Design your own drugs

This article was first published in the August 2015 issue of WIRED magazine. Be the first to read WIRED's articles in print before they're posted online, and get your hands on loads of additional content bysubscribing online

Imagine if making drugs was as easy as snapping molecules together like LEGO blocks. University of Illinois chemistry professor Martin Burke has found a way: a molecular 3D printer. "Natural compounds are exciting starting points," Burke says. "But their complexity makes them impossible to synthesise." His printer can generate more than 2,100 structure types from just 12 commercially available fragments.

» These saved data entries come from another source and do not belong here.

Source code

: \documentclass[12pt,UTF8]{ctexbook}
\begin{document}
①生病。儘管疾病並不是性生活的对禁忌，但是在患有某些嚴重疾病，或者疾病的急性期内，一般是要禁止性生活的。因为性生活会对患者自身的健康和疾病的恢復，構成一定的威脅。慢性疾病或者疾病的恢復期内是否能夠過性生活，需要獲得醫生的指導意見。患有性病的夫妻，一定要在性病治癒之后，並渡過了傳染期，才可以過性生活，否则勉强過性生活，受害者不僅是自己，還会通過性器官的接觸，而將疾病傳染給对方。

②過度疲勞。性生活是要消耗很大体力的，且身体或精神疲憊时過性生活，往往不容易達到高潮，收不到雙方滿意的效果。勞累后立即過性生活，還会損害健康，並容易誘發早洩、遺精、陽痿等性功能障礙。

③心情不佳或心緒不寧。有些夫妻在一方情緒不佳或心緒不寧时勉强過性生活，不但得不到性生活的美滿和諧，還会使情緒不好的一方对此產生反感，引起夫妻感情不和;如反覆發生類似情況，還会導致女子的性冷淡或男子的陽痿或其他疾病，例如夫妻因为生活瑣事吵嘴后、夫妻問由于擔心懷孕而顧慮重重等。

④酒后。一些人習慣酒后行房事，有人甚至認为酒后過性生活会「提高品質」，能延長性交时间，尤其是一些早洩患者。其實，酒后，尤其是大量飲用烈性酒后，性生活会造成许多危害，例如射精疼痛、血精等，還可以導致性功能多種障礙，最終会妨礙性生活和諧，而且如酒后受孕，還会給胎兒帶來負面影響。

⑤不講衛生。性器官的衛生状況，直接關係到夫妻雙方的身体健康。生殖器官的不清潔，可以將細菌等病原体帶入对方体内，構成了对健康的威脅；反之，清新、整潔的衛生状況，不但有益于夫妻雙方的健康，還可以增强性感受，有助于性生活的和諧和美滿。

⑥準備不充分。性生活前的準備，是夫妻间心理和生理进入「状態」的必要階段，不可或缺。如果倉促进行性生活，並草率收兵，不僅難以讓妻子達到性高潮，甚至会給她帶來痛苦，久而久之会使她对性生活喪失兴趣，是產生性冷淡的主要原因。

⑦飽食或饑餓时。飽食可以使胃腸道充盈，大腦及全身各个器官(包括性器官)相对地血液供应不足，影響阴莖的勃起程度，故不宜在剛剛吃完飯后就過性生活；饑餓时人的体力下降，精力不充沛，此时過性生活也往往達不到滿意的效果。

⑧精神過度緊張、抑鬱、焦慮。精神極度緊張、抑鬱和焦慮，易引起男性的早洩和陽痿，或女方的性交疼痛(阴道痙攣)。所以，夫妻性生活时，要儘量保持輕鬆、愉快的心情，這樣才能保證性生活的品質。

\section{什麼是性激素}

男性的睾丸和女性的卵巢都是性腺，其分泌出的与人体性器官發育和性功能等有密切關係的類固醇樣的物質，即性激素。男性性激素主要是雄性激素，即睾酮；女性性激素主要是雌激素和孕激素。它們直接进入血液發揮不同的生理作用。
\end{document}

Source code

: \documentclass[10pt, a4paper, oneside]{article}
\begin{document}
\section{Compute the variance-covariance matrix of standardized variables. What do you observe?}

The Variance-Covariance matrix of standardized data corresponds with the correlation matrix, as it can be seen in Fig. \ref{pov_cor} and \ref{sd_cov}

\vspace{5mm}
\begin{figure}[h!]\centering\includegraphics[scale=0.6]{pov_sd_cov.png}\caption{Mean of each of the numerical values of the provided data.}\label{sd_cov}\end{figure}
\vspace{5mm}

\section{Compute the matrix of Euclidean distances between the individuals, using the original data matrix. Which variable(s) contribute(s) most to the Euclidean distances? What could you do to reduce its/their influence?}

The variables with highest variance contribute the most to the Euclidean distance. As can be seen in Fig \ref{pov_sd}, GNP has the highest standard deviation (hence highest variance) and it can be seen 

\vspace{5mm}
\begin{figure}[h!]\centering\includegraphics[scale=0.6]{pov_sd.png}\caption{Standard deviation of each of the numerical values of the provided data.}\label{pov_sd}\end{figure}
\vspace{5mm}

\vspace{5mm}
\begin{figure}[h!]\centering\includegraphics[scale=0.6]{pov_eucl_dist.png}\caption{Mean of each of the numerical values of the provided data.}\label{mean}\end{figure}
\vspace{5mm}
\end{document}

The new method also allows compounds to be tweaked before printing, creating bespoke synthetic super-compounds. Take amphotericin B, for instance -- it's the most effective treatment for life-threatening fungal infections, but it's also highly toxic to humans. Such infections have a 50 per cent mortality rate because of limits on the amount that can be prescribed. Burke's machine has already printed less toxic versions, which Revolution Medicines, a Californian biotech company that's licensed the technology, is now developing. Burke also believes they'll be able to exploit a special property of amphotericin B: microbes have been unable to evolve resistance to it. "We've linked fragments of the molecule to this function," he says.

These can be plugged into other molecules to grant them anti-resistance powers. But Burke's ambitions go beyond medicine: "Small molecules are used in all sorts of technologies, from oven mitts to spacesuits," he says. "My vision is a website where you can design a molecule to be printed, and it's sent out to you. We want to bring molecule manufacturing to everyone."